Task instructions: Take the data that sits below and write it out again exactly.

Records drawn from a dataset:

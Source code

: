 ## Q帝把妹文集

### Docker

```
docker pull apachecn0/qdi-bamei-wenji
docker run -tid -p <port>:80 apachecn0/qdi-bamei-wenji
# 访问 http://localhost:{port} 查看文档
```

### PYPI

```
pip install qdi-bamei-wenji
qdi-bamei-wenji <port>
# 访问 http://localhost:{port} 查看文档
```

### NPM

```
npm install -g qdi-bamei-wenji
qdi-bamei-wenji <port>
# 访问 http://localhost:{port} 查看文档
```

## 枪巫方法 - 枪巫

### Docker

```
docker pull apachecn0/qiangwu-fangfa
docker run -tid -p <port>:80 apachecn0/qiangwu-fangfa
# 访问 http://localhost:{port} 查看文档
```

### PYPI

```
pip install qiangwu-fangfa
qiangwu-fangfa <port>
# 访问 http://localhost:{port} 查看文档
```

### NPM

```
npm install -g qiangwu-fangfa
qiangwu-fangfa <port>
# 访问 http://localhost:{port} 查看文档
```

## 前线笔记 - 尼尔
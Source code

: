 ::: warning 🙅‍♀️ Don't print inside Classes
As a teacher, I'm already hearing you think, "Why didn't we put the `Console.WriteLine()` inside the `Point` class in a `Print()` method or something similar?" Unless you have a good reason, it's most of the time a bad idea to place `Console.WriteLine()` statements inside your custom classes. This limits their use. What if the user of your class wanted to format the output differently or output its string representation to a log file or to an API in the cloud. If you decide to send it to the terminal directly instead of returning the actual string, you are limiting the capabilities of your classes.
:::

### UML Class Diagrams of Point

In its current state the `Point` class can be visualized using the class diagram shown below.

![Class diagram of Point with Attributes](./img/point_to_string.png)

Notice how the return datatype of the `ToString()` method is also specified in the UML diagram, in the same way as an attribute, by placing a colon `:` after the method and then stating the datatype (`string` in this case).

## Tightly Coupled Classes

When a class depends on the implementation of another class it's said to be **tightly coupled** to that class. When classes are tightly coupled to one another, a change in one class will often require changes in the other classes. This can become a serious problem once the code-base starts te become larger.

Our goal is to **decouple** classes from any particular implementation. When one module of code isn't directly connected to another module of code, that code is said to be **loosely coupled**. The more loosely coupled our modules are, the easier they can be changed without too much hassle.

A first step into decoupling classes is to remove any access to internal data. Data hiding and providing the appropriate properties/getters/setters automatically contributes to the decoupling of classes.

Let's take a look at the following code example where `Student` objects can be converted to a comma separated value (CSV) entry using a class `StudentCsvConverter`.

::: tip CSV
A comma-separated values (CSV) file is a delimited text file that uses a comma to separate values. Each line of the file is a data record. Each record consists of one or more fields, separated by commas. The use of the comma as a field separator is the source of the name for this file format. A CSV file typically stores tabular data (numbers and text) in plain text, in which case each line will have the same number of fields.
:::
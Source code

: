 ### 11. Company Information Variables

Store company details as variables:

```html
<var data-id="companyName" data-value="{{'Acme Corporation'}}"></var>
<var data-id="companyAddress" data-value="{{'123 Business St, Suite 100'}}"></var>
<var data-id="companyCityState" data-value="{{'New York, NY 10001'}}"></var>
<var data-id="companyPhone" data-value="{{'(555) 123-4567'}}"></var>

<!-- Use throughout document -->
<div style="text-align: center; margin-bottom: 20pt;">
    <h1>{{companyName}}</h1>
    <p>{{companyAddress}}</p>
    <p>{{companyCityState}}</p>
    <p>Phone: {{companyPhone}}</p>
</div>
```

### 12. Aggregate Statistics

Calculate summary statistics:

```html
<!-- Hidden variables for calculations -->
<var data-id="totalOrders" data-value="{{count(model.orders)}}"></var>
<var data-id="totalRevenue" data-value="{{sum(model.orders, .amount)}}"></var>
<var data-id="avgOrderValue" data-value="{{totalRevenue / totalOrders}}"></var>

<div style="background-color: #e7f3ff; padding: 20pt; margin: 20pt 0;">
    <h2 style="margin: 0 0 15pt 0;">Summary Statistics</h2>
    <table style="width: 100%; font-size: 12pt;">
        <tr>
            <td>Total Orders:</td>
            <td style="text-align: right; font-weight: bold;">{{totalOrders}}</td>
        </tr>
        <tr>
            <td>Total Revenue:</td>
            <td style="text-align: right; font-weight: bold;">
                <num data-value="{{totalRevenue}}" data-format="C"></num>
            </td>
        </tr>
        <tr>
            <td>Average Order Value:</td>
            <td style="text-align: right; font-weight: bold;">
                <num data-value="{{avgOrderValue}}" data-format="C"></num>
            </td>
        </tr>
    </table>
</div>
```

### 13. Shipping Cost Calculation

Task response:
Source code

: ## Q帝把妹文集

### Docker

```
docker pull apachecn0/qdi-bamei-wenji
docker run -tid -p <port>:80 apachecn0/qdi-bamei-wenji
# 访问 http://localhost:{port} 查看文档
```

### PYPI

```
pip install qdi-bamei-wenji
qdi-bamei-wenji <port>
# 访问 http://localhost:{port} 查看文档
```

### NPM

```
npm install -g qdi-bamei-wenji
qdi-bamei-wenji <port>
# 访问 http://localhost:{port} 查看文档
```

## 枪巫方法 - 枪巫

### Docker

```
docker pull apachecn0/qiangwu-fangfa
docker run -tid -p <port>:80 apachecn0/qiangwu-fangfa
# 访问 http://localhost:{port} 查看文档
```

### PYPI

```
pip install qiangwu-fangfa
qiangwu-fangfa <port>
# 访问 http://localhost:{port} 查看文档
```

### NPM

```
npm install -g qiangwu-fangfa
qiangwu-fangfa <port>
# 访问 http://localhost:{port} 查看文档
```

## 前线笔记 - 尼尔
Source code

: ::: warning 🙅‍♀️ Don't print inside Classes
As a teacher, I'm already hearing you think, "Why didn't we put the `Console.WriteLine()` inside the `Point` class in a `Print()` method or something similar?" Unless you have a good reason, it's most of the time a bad idea to place `Console.WriteLine()` statements inside your custom classes. This limits their use. What if the user of your class wanted to format the output differently or output its string representation to a log file or to an API in the cloud. If you decide to send it to the terminal directly instead of returning the actual string, you are limiting the capabilities of your classes.
:::

### UML Class Diagrams of Point

In its current state the `Point` class can be visualized using the class diagram shown below.

![Class diagram of Point with Attributes](./img/point_to_string.png)

Notice how the return datatype of the `ToString()` method is also specified in the UML diagram, in the same way as an attribute, by placing a colon `:` after the method and then stating the datatype (`string` in this case).

## Tightly Coupled Classes

When a class depends on the implementation of another class it's said to be **tightly coupled** to that class. When classes are tightly coupled to one another, a change in one class will often require changes in the other classes. This can become a serious problem once the code-base starts te become larger.

Our goal is to **decouple** classes from any particular implementation. When one module of code isn't directly connected to another module of code, that code is said to be **loosely coupled**. The more loosely coupled our modules are, the easier they can be changed without too much hassle.

A first step into decoupling classes is to remove any access to internal data. Data hiding and providing the appropriate properties/getters/setters automatically contributes to the decoupling of classes.

Let's take a look at the following code example where `Student` objects can be converted to a comma separated value (CSV) entry using a class `StudentCsvConverter`.

::: tip CSV
A comma-separated values (CSV) file is a delimited text file that uses a comma to separate values. Each line of the file is a data record. Each record consists of one or more fields, separated by commas. The use of the comma as a field separator is the source of the name for this file format. A CSV file typically stores tabular data (numbers and text) in plain text, in which case each line will have the same number of fields.
:::
Source code

: ### 11. Company Information Variables

Store company details as variables:

```html
<var data-id="companyName" data-value="{{'Acme Corporation'}}"></var>
<var data-id="companyAddress" data-value="{{'123 Business St, Suite 100'}}"></var>
<var data-id="companyCityState" data-value="{{'New York, NY 10001'}}"></var>
<var data-id="companyPhone" data-value="{{'(555) 123-4567'}}"></var>

<!-- Use throughout document -->
<div style="text-align: center; margin-bottom: 20pt;">
    <h1>{{companyName}}</h1>
    <p>{{companyAddress}}</p>
    <p>{{companyCityState}}</p>
    <p>Phone: {{companyPhone}}</p>
</div>
```

### 12. Aggregate Statistics

Calculate summary statistics:

```html
<!-- Hidden variables for calculations -->
<var data-id="totalOrders" data-value="{{count(model.orders)}}"></var>
<var data-id="totalRevenue" data-value="{{sum(model.orders, .amount)}}"></var>
<var data-id="avgOrderValue" data-value="{{totalRevenue / totalOrders}}"></var>

<div style="background-color: #e7f3ff; padding: 20pt; margin: 20pt 0;">
    <h2 style="margin: 0 0 15pt 0;">Summary Statistics</h2>
    <table style="width: 100%; font-size: 12pt;">
        <tr>
            <td>Total Orders:</td>
            <td style="text-align: right; font-weight: bold;">{{totalOrders}}</td>
        </tr>
        <tr>
            <td>Total Revenue:</td>
            <td style="text-align: right; font-weight: bold;">
                <num data-value="{{totalRevenue}}" data-format="C"></num>
            </td>
        </tr>
        <tr>
            <td>Average Order Value:</td>
            <td style="text-align: right; font-weight: bold;">
                <num data-value="{{avgOrderValue}}" data-format="C"></num>
            </td>
        </tr>
    </table>
</div>
```

### 13. Shipping Cost Calculation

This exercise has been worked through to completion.